With the eighth film, the Harry Potter saga comes to an end, and this final picture assures it will go down as one of the great achievements not just in cinema, but all of popular culture.

Picking up where we left off last fall, “Harry Potter and the Deathly Hallows: Part 2” wastes no time in jumping back into the action, with Lord Voldemort (Ralph Fiennes) stealing the all-powerful Elder Wand from the tomb of Albus Dumbledore (Michael Gambon), while Harry (Daniel Radcliffe), Ron (Rupert Grint) and Hermione (Emma Watson) continue their quest to find and destroy the remaining Horcruxes, the items in which the dark lord placed pieces of his soul to attain his apparent immortality.

Their quest takes them first to the vaults of the goblin-run bank Gringotts and then back to Hogwarts School of Witchcraft and Wizardry, once a place of comfort and security—a home—now a foreboding structure under the rule of a new headmaster, Severus Snape (Alan Rickman), the man who slew Dumbledore.

Mostly reactive until this point, Harry embraces his role as the chosen one, retaking the castle with help from Professor McGonagall (Maggie Smith), Remus Lupin (David Thewlis), Nymphadora Tonks (Natalia Tene), the Weasleys, a newly courageous Neville Longbottom (Matthew Lewis) and other allies.

The Battle of Hogwarts is on in full when Voldemort and his dark forces retaliate.

All of this will be completely unintelligible to anyone coming in blind. But that’s your fault if you decide to watch the eighth movie in a series without any prior knowledge.

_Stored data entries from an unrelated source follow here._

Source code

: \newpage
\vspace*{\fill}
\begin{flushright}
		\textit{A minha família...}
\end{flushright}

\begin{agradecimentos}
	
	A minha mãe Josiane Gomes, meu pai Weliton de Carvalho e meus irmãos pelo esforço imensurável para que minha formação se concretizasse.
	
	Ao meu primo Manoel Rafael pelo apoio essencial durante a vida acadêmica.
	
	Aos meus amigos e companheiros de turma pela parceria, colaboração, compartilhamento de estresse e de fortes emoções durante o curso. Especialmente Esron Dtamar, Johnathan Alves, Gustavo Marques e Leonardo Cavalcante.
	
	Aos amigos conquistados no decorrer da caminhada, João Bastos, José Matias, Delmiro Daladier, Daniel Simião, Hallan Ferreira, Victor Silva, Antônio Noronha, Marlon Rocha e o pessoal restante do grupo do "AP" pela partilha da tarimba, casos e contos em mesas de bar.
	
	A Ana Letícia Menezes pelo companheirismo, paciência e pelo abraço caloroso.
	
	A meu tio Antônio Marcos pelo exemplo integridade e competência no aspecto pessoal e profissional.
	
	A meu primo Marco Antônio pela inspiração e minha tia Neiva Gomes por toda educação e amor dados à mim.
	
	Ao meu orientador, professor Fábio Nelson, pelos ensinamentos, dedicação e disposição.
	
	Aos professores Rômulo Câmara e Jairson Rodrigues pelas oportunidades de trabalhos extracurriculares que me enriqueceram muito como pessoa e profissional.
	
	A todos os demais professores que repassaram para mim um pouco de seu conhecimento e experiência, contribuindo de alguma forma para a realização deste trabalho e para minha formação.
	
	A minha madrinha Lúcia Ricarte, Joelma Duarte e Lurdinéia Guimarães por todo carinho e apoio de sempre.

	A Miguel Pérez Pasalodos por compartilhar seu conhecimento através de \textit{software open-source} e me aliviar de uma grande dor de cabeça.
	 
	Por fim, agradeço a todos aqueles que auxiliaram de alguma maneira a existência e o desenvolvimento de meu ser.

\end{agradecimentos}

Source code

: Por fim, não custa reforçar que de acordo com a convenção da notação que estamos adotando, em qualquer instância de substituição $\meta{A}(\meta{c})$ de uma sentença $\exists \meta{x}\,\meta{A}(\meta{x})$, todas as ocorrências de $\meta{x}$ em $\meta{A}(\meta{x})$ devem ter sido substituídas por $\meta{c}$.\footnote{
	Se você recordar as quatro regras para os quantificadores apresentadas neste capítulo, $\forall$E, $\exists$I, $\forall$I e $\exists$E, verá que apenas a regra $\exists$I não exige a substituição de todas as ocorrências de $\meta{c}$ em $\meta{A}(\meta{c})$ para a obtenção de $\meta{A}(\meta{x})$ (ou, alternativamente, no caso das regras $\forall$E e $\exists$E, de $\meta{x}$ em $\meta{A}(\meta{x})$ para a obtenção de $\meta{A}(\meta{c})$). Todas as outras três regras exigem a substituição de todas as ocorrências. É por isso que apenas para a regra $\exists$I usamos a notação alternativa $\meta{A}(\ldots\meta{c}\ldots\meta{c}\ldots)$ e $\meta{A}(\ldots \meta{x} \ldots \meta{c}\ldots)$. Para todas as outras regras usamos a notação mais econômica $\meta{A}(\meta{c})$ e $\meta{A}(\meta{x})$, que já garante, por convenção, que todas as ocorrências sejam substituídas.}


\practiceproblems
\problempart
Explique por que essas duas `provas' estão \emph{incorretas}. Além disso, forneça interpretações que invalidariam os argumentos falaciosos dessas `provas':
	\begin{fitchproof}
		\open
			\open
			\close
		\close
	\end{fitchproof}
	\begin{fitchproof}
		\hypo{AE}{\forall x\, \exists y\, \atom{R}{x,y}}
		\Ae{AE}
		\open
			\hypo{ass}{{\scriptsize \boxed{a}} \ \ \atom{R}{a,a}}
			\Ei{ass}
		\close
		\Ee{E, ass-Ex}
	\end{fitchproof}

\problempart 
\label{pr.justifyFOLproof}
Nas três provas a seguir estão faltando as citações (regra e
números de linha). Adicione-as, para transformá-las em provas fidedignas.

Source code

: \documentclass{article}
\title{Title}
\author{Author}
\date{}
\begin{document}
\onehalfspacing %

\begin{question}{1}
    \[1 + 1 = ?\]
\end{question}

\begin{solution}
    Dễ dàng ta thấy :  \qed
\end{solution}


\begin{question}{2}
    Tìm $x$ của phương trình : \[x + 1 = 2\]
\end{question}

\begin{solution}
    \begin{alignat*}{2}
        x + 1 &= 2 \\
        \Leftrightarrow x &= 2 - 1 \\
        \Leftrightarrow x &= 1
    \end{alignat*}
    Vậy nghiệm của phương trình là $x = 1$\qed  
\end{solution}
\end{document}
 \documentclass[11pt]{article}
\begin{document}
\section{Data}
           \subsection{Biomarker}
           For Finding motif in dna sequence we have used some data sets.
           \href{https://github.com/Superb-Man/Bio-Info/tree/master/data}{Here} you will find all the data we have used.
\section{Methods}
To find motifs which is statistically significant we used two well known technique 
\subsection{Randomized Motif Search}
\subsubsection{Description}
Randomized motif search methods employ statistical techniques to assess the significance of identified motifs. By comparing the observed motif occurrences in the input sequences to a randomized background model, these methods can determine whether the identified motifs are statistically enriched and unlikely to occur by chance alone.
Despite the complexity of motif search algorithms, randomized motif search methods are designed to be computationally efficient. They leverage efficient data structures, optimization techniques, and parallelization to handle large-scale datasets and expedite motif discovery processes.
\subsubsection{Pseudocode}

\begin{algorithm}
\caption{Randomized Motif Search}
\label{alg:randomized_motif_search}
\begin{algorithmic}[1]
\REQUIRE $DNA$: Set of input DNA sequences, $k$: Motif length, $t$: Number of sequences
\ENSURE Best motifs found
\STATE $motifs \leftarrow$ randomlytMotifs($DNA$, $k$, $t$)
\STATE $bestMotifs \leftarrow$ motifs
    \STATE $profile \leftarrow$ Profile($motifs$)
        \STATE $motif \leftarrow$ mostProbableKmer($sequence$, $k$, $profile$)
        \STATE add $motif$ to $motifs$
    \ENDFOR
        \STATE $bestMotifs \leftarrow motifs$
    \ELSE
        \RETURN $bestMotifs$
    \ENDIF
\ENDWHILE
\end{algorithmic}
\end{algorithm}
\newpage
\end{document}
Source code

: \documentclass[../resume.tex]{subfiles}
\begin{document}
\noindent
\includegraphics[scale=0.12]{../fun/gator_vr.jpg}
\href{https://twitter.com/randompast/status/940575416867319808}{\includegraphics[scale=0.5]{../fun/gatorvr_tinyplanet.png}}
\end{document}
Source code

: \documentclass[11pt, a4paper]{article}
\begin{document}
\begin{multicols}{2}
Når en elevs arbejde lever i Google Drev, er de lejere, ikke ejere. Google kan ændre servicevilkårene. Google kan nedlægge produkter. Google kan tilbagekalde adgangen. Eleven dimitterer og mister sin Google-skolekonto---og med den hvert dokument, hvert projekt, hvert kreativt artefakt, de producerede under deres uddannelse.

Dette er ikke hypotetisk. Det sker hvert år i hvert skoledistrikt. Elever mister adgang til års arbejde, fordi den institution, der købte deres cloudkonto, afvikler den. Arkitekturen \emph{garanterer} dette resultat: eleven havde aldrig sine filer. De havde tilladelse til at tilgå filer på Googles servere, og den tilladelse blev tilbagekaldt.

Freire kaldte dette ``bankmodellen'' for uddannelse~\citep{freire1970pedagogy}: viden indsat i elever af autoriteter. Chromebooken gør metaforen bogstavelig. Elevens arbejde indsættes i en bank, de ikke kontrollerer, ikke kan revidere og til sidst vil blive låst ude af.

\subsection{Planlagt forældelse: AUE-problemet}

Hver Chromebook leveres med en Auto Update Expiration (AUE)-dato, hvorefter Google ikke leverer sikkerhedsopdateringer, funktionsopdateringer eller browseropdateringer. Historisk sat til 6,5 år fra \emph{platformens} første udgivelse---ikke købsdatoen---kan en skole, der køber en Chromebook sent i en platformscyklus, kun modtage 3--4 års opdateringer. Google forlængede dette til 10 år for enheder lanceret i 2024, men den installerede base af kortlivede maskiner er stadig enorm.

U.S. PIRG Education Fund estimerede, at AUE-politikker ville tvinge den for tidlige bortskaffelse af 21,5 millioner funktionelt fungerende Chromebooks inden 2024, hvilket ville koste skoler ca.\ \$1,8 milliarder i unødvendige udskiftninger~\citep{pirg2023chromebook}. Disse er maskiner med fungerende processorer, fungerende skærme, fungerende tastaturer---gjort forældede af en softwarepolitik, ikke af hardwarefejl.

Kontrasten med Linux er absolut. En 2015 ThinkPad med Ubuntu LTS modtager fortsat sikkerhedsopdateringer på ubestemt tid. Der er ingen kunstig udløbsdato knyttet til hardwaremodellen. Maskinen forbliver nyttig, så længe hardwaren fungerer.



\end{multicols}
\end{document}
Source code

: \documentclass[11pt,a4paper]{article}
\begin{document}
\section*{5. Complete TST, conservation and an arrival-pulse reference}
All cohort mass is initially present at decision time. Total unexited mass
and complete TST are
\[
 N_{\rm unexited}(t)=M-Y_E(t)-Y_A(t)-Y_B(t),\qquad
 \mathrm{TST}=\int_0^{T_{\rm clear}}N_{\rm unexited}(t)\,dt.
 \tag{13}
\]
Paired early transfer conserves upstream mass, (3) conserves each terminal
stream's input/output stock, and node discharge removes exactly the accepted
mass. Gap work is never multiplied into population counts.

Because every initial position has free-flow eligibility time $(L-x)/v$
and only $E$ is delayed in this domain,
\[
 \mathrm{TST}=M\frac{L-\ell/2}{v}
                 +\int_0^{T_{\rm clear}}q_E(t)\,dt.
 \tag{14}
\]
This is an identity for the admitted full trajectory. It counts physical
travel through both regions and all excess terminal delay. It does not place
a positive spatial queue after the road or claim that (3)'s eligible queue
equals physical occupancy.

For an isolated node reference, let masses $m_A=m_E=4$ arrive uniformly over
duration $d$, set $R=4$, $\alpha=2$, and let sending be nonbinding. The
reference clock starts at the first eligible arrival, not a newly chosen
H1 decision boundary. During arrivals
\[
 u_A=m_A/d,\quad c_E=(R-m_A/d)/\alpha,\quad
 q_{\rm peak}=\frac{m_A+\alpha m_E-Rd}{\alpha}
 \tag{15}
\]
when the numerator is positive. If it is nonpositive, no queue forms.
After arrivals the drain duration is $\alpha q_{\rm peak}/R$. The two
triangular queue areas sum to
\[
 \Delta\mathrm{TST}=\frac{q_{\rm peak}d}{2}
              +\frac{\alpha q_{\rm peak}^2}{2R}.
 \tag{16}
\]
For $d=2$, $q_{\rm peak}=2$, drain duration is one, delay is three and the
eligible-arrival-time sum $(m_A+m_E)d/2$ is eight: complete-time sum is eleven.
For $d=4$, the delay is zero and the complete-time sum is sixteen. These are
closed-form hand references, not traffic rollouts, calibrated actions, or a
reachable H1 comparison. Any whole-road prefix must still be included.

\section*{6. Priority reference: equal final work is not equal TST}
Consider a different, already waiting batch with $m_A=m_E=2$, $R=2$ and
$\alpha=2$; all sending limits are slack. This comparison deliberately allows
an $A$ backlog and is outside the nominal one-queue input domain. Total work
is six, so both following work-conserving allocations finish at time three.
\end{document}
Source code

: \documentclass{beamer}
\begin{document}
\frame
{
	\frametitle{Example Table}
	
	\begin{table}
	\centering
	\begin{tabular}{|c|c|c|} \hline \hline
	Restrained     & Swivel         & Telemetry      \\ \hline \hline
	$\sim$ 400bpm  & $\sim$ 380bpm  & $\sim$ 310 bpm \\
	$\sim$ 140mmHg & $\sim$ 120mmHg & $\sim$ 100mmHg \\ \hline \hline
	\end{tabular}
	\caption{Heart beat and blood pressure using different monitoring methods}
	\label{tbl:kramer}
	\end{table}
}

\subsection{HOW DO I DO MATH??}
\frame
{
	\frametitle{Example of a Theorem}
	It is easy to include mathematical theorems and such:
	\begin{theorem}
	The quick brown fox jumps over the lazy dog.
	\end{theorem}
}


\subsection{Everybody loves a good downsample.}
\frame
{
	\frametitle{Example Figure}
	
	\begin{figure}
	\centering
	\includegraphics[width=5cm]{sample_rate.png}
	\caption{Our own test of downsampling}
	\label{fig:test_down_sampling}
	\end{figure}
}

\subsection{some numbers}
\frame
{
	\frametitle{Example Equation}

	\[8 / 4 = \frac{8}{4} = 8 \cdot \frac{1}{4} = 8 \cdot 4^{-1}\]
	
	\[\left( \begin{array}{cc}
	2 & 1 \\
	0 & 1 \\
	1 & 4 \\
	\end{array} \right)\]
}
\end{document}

“Deathly Hallows: Part 2” is by far the most action-packed Harry Potter movie, though director David Yates and screenwriter Steve Kloves never lose sight of the characters, the human drama that has fueled the story from the beginning. Beloved friends and hated villains meet their ends together, and Harry rushes toward the confrontation to which his entire life has been leading him.

Yates is back for the fourth time, and of the quartet of directors the series has seen, he clearly has the best understanding of this story and its characters, knowing which beats to hit and hold and for how long.

Radcliffe, one of many actors in this franchise we literally have watched grow up on the screen, leads one of the most impressive casts you will ever see and lead it he does, with a confident, commanding, yet still vulnerable performance. Escaping the shadow of Harry Potter will be a difficult task as he moves forward in his career, but I think he has the chops to pull it off.

With special effects of the highest caliber, the movie is designed and shot so well that not even 3D, which normally does nothing more than make projected images darker and blurrier, can detract from it.

At 130 minutes, this is the shortest of the eight movies, but that’s because most of the heavy lifting already has been done. The pieces—the characters, the plot, the themes—are in place; this needs only to be a thrilling, satisfying conclusion. Movie history tells us that is often harder than it seems, so the achievement here should not be underestimated.

From any perspective—technical, emotional, storytelling—“Deathly Hallows: Part 2” is a smashing success. After so much buildup, it's everything it needs to be epic, gripping and heartbreaking. Now that's magic.

Greg's Grade: A

(Rated PG-13 for some sequences of intense action violence and frightening images. 103 minutes.)